If we denote the size of an optimal solution for the set \(S_{ij}\) by \(c[i,j]\), then we would have the recurrence: \[ c[i,j]=c[i,k]+c[k,j]+1 \] Then we can simply find out the optimal solution: \[ c[i,j]=max_{a_k \in S_{ij}}\{c[i,k]+c[k,j]+1 \} \] Then we formulate a DP problem and solve it recursively.

Greedy Solution

Find the first non-overlapped subset \(s_i\).

  • This choice leases as much opportunity as possible for the remaining activities to be scheduled
def GREEDY_ACTIVITY_SELECTOR(s,f):
    n = s.length
    A = {a[1]}
    k = 1
    for m in range(2, n):
        if s[m] >= f[k]:
            A = A and {a[m]}
            k = m
    return A

Elements of the Greedy Strategy

We can go through the following steps:

  1. Determine the optimal substructure of the problem.
  2. Develop a recursive solution.
  3. Consider if it is safe to make the greedy choice
  4. Develop a recursive algorithm that implement the greedy strategy

Greedy-Choice Property

The greedy-choice property is that we can assemble a globally optimal solution by making locally optimal choices. In other word, we consider the choice that looks best in the current problem, without considering results from subproblems.
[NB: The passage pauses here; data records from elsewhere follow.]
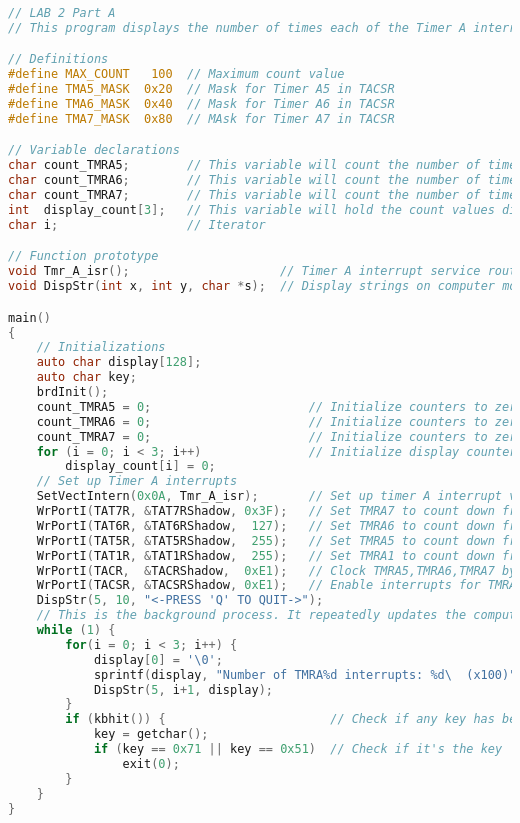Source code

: \begin{lstlisting}[frame=single,language=C]
// LAB 2 Part A 
// This program displays the number of times each of the Timer A interrupts have occured on the computer monitor

// Definitions
#define MAX_COUNT   100  // Maximum count value
#define TMA5_MASK  0x20  // Mask for Timer A5 in TACSR
#define TMA6_MASK  0x40  // Mask for Timer A6 in TACSR
#define TMA7_MASK  0x80  // MAsk for Timer A7 in TACSR

// Variable declarations
char count_TMRA5;        // This variable will count the number of times Timer A5 has triggered an interrupted
char count_TMRA6;        // This variable will count the number of times Timer A6 has triggered an interrupted
char count_TMRA7;        // This variable will count the number of times Timer A7 has triggered an interrupted
int  display_count[3];   // This variable will hold the count values divided by 100
char i;                  // Iterator

// Function prototype
void Tmr_A_isr();                     // Timer A interrupt service routine
void DispStr(int x, int y, char *s);  // Display strings on computer monitor

main()
{
    // Initializations
    auto char display[128];
    auto char key;
    brdInit();
    count_TMRA5 = 0;                      // Initialize counters to zero
    count_TMRA6 = 0;                      // Initialize counters to zero
    count_TMRA7 = 0;                      // Initialize counters to zero
    for (i = 0; i < 3; i++)               // Initialize display counters to zero
        display_count[i] = 0;
    // Set up Timer A interrupts
    SetVectIntern(0x0A, Tmr_A_isr);       // Set up timer A interrupt vector
    WrPortI(TAT7R, &TAT7RShadow, 0x3F);   // Set TMRA7 to count down from 63
    WrPortI(TAT6R, &TAT6RShadow,  127);   // Set TMRA6 to count down from 127
    WrPortI(TAT5R, &TAT5RShadow,  255);   // Set TMRA5 to count down from 255
    WrPortI(TAT1R, &TAT1RShadow,  255);   // Set TMRA1 to count down from 255
    WrPortI(TACR,  &TACRShadow,  0xE1);   // Clock TMRA5,TMRA6,TMRA7 by TMRA1. Clock TMRA4 by PCLK/2. Set Timer A to trigger priority 1 interrupts
    WrPortI(TACSR, &TACSRShadow, 0xE1);   // Enable interrupts for TMRA5,TMRA6,TMRA7 only. Enable main clock for Timer A
    DispStr(5, 10, "<-PRESS 'Q' TO QUIT->");
    // This is the background process. It repeatedly updates the computer monitor with the values in the display_count array
    while (1) {
        for(i = 0; i < 3; i++) {
            display[0] = '\0';
            sprintf(display, "Number of TMRA%d interrupts: %d\  (x100)", i+5, display_count[i]);
            DispStr(5, i+1, display);
        }
        if (kbhit()) {                       // Check if any key has been pressed
            key = getchar();
            if (key == 0x71 || key == 0x51)  // Check if it's the key 'q' or 'Q'
                exit(0);
        }
    }
}


\end{lstlisting}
In dynamic programming, we make a choice at each step, but the choice usually depends on the solutions to subproblems. Consequently, we typically solve DP problem from small to large (bottom up).

In greedy programming, we only care about the solution that works best at the moment. Therefore, usually greedy programming algorithm works from top to bottom.

Greedy vs Dynamic Programming

Typically, greedy programming problem could be solved by DP, but greedy programming is more effective than DP.